Trabert B, Tworoger SS, O'Brien KM, Townsend MK, Fortner RT, Iversen ES, Hartge P, White E, Amiano P, Arslan AA, Bernstein L, Brinton LA, Buring JE, Dossus L, Fraser GE, Gaudet MM, Giles GG, Gram IT, Harris HR, Bolton JH, Idahl A, Jones ME, Kaaks R, Kirsh VA, Knutsen SF, Kvaskoff M, Lacey JV, Lee IM, Milne RL, Onland-Moret NC, Overvad K, Patel AV, Peters U, Poynter JN, Riboli E, Robien K, Rohan TE, Sandler DP, Schairer C, Schouten LJ, Setiawan VW, Swerdlow AJ, Travis RC, Trichopoulou A, van den Brandt PA, Visvanathan K, Wilkens LR, Wolk A, Zeleniuch-Jacquotte A, Wentzensen N, Ovarian Cancer Cohort Consortium (OC3)

Abstract

Repeated exposure to the acute proinflammatory environment that follows ovulation at the ovarian surface and distal fallopian tube over a woman's reproductive years may increase ovarian cancer risk.

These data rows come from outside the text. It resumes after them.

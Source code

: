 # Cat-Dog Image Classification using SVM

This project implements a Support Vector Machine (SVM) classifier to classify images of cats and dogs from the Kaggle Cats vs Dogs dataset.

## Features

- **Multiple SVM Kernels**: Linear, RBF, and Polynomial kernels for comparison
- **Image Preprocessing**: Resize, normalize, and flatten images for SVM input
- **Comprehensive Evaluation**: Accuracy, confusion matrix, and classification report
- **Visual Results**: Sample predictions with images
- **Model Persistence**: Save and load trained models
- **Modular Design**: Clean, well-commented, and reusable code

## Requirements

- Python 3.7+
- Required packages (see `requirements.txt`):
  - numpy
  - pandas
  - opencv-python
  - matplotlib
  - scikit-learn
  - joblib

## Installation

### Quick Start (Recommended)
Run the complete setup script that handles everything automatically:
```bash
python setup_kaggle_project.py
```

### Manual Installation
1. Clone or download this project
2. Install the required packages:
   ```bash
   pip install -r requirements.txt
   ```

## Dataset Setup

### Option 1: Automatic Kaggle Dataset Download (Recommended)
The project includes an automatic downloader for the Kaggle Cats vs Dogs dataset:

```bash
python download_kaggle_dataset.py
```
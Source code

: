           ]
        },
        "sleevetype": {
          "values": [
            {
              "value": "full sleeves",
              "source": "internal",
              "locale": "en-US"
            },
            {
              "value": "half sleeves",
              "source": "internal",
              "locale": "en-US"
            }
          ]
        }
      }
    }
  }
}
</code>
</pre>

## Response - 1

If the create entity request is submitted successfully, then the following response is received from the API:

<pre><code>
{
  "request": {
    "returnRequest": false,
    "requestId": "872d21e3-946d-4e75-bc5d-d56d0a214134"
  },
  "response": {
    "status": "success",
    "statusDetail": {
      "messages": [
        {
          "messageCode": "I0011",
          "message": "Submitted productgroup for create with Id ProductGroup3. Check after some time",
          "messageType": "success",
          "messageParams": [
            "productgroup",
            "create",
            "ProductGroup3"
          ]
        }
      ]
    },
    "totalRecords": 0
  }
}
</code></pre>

To address this, analyses included individual-level data from 558,709 naturally menopausal women across 20 prospective cohorts, among whom 3,246 developed invasive epithelial ovarian cancer (2,045 serous, 319 endometrioid, 184 mucinous, 121 clear cell, 577 other/unknown). Cox models were used to estimate multivariable-adjusted HRs between lifetime ovulatory cycles (LOC) and its components and ovarian cancer risk overall and by histotype. Women in the 90th percentile of LOC (>514 cycles) were almost twice as likely to be diagnosed with ovarian cancer than women in the 10th percentile (<294) [HR (95% confidence interval): 1.92 (1.60-2.30)]. Risk increased 14% per 5-year increase in LOC (60 cycles) [(1.10-1.17)]; this association remained after adjustment for LOC components: number of pregnancies and oral contraceptive use [1.08 (1.04-1.12)]. The association varied by histotype, with increased risk of serous [1.13 (1.09-1.17)], endometrioid [1.20 (1.10-1.32)], and clear cell [1.37 (1.18-1.58)], but not mucinous [0.99 (0.88-1.10), P-heterogeneity = 0.01] tumors. Heterogeneity across histotypes was reduced [P-heterogeneity = 0.15] with adjustment for LOC components [1.08 serous, 1.11 endometrioid, 1.26 clear cell, 0.94 mucinous]. Although the 10-year absolute risk of ovarian cancer is small, it roughly doubles as the number of LOC rises from approximately 300 to 500. The consistency and linearity of effects strongly support the hypothesis that each ovulation leads to small increases in the risk of most ovarian cancers, a risk that cumulates through life, suggesting this as an important area for identifying intervention strategies. SIGNIFICANCE: Although ovarian cancer is rare, risk of most ovarian cancers doubles as the number of lifetime ovulatory cycles increases from approximately 300 to 500. Thus, identifying an important area for cancer prevention research.